I also wonder what then the purpose would be of homeschooling. It will eventually tread on many of those reasons.


----------



## calgal (Jul 20, 2007)

I agree with Bob that there needs to be some oversight for homeschoolers and some assistance to "teach the teacher" if you will. My friends and relatives who teach are always attending conferences (the good ones want to be able to learn constantly). I am concerned not about the many wonderful homeschool parents BTW. While I do respect the right of parents to homeschool, there are some "unschoolers" who frankly do not educate their children in any way shape form or incarnation. These folks do a disservice to the HS community and most importantly to the kids. It would be a good thing to hold parents accountable to work with their kiddies and provide mom or dad with resources.


----------



## blhowes (Jul 20, 2007)

toddpedlar said:


> Home schools? Can you explain how you've come to this view?
> 
> 
> 
> Please, Bob, this is really surprising... can you explain more why this is your view? Why should the federal government have any right at all to dictate anything about private schools - and home schools? What would the purpose of such oversight be?
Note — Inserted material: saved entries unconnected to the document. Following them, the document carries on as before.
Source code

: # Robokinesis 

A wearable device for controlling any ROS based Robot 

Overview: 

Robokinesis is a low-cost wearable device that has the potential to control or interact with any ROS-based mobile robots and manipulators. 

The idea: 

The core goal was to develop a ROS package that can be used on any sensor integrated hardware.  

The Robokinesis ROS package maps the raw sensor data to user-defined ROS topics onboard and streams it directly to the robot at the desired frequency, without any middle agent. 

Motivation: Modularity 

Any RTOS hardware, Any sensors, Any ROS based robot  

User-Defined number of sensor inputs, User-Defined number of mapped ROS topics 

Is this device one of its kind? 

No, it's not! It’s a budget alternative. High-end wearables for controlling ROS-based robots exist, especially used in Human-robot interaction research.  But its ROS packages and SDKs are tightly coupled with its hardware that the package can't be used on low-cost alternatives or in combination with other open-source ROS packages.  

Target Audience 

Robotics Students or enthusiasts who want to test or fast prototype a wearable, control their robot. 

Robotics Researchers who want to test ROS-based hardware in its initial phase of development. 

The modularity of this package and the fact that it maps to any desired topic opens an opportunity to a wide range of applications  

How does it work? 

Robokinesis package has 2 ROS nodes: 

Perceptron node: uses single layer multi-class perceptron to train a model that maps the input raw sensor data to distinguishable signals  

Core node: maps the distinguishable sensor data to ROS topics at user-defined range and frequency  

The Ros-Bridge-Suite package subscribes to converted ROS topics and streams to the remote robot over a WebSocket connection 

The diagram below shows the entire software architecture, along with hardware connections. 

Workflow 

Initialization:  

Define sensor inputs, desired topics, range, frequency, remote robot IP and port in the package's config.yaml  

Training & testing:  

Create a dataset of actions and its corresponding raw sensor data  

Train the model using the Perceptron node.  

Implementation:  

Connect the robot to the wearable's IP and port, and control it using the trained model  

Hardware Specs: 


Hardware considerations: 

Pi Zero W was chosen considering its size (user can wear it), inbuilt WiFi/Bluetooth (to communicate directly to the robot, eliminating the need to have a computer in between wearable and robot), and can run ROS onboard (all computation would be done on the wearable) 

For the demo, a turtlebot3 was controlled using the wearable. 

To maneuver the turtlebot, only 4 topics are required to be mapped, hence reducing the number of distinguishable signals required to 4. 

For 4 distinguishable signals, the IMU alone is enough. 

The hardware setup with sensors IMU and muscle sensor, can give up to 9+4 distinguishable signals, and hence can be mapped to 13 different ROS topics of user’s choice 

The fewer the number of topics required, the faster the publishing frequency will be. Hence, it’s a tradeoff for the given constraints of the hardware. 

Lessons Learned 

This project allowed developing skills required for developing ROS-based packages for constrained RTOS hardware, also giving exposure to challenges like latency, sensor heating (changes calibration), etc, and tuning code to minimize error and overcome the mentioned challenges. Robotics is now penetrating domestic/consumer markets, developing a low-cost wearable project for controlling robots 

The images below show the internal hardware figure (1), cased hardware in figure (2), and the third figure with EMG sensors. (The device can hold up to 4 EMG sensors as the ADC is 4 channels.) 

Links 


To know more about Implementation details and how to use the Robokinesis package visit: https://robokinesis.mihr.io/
I suppose to guard against parents dropping the ball when it comes to educating their children. If a parent doesn't educate their child properly, they're held accountable (before God) for their lack of responsibility in that area. The parents are held accountable, but the children are the casualty. 

You might educate your children privately based on principles in the scriptures. You're educating your child the way God intends. But what about parents who don't educate their children that way, who don't value education the way you do? Do parents have the right to not educate their children as they see fit?


----------



## LadyFlynt (Jul 20, 2007)

There are plenty of resources already for parents...even without the conferences. The point isn't providing resources, it's government control....and does every child NEED to be in school through 17years of age. Why don't we make college mandatory then?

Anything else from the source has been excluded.